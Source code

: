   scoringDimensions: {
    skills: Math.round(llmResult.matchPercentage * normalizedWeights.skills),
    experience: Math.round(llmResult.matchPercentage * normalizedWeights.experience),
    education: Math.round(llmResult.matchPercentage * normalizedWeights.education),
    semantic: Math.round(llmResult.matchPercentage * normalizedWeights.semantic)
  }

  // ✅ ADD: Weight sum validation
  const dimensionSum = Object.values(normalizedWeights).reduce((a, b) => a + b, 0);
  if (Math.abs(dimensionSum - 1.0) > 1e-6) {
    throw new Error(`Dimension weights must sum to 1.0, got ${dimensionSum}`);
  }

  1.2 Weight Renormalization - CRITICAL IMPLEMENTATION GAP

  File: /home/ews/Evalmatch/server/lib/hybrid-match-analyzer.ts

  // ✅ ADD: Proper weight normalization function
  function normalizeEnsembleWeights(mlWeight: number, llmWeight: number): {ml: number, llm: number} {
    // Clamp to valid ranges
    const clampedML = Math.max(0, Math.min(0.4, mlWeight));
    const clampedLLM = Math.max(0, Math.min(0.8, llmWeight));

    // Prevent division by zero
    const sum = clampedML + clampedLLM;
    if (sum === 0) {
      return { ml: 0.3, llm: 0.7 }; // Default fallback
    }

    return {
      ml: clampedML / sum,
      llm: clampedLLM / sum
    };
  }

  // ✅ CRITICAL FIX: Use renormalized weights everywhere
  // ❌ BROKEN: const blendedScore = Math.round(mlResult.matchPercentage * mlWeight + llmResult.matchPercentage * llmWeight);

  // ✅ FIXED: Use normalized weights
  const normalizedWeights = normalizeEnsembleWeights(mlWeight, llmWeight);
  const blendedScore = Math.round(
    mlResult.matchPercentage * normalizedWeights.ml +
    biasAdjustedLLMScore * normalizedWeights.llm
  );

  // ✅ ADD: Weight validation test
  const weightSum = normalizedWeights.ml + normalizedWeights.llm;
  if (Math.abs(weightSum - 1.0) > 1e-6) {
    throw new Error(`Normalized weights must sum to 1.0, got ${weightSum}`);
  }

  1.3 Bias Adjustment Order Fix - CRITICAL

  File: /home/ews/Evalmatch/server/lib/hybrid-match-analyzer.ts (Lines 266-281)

=== Exercise description ===
Print, from the entries above, the line with "division by zero", the line with "Use normalized weights" and all lines between them, exactly and with nothing else.

=== Solution for this problem ===
    // Prevent division by zero
    const sum = clampedML + clampedLLM;
    if (sum === 0) {
      return { ml: 0.3, llm: 0.7 }; // Default fallback
    }

    return {
      ml: clampedML / sum,
      llm: clampedLLM / sum
    };
  }

  // ✅ CRITICAL FIX: Use renormalized weights everywhere
  // ❌ BROKEN: const blendedScore = Math.round(mlResult.matchPercentage * mlWeight + llmResult.matchPercentage * llmWeight);

  // ✅ FIXED: Use normalized weights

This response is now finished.